Exercise details.
Sort through the material below and copy each line with "состояния".

Information.
|---|

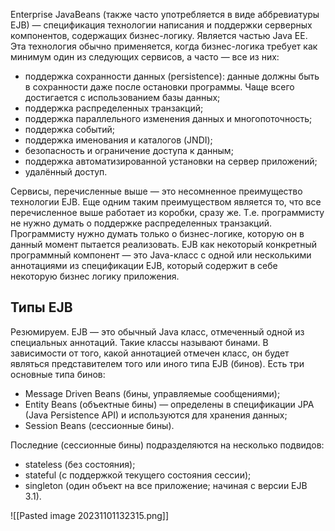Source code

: Enterprise JavaBeans (также часто употребляется в виде аббревиатуры EJB) — спецификация технологии написания и поддержки серверных компонентов, содержащих бизнес-логику. Является частью Java EE. Эта технология обычно применяется, когда бизнес-логика требует как минимум один из следующих сервисов, а часто — все из них:

- поддержка сохранности данных (persistence): данные должны быть в сохранности даже после остановки программы. Чаще всего достигается с использованием базы данных;
- поддержка распределенных транзакций;
- поддержка параллельного изменения данных и многопоточность;
- поддержка событий;
- поддержка именования и каталогов (JNDI);
- безопасность и ограничение доступа к данным;
- поддержка автоматизированной установки на сервер приложений;
- удалённый доступ.

Сервисы, перечисленные выше — это несомненное преимущество технологии EJB. Еще одним таким преимуществом является то, что все перечисленное выше работает из коробки, сразу же. Т.е. программисту не нужно думать о поддержке распределенных транзакций. Программисту нужно думать только о бизнес-логике, которую он в данный момент пытается реализовать. EJB как некоторый конкретный программный компонент — это Java-класс с одной или несколькими аннотациями из спецификации EJB, который содержит в себе некоторую бизнес логику приложения.

## Типы EJB

Резюмируем. EJB — это обычный Java класс, отмеченный одной из специальных аннотаций. Такие классы называют бинами. В зависимости от того, какой аннотацией отмечен класс, он будет являться представителем того или иного типа EJB (бинов). Есть три основные типа бинов:

- Message Driven Beans (бины, управляемые сообщениями);
- Entity Beans (объектные бины) — определены в спецификации JPA (Java Persistence API) и используются для хранения данных;
- Session Beans (cессионные бины).

Последние (сессионные бины) подразделяются на несколько подвидов:

- stateless (без состояния);
- stateful (с поддержкой текущего состояния сессии);
- singleton (один объект на все приложение; начиная с версии EJB 3.1).

![[Pasted image 20231101132315.png]]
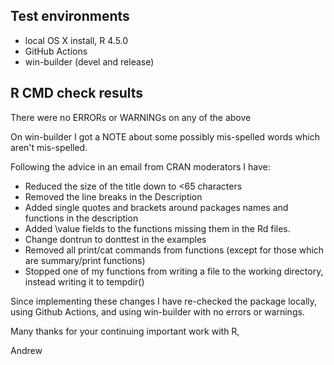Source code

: ## Test environments
* local OS X install, R 4.5.0
* GitHub Actions
* win-builder (devel and release)

## R CMD check results
There were no ERRORs or WARNINGs on any of the above

On win-builder I got a NOTE about some possibly mis-spelled words which aren't mis-spelled.

Following the advice in an email from CRAN moderators I have:
- Reduced the size of the title down to <65 characters
- Removed the line breaks in the Description
- Added single quotes and brackets around packages names and functions in the description
- Added \value fields to the functions missing them in the Rd files. 
- Change dontrun to donttest in the examples
- Removed all print/cat commands from functions (except for those which are summary/print functions)
- Stopped one of my functions from writing a file to the working directory, instead writing it to tempdir()

Since implementing these changes I have re-checked the package locally, using Github Actions, and using win-builder with no errors or warnings. 

Many thanks for your continuing important work with R,

Andrew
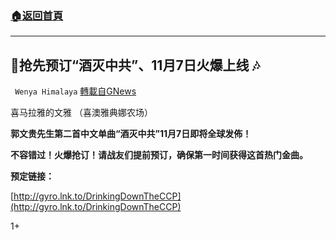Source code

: ###  [:house:返回首頁](https://github.com/ourhimalayas/txt)
---

## 🎼抢先预订“酒灭中共”、11月7日火爆上线 🎶
` Wenya Himalaya` [轉載自GNews](https://gnews.org/zh-hans/506255/)

喜马拉雅的文雅 （喜澳雅典娜农场）



**郭文贵先生第二首中文单曲“酒灭中共”11月7日即将全球发佈！**

**不容错过！火爆抢订！请战友们提前预订，确保第一时间获得这首热门金曲。**

**预定链接：**

[http://gyro.lnk.to/DrinkingDownTheCCP](http://gyro.lnk.to/DrinkingDownTheCCP)



1+
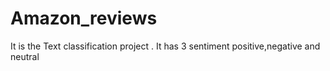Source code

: # Amazon_reviews
It is the Text classification project . It has 3 sentiment positive,negative and neutral
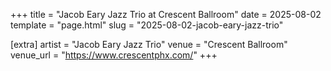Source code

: +++
title = "Jacob Eary Jazz Trio at Crescent Ballroom"
date = 2025-08-02
template = "page.html"
slug = "2025-08-02-jacob-eary-jazz-trio"

[extra]
artist = "Jacob Eary Jazz Trio"
venue = "Crescent Ballroom"
venue_url = "https://www.crescentphx.com/"
+++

|---|

Written answer.
- stateless (без состояния);
- stateful (с поддержкой текущего состояния сессии);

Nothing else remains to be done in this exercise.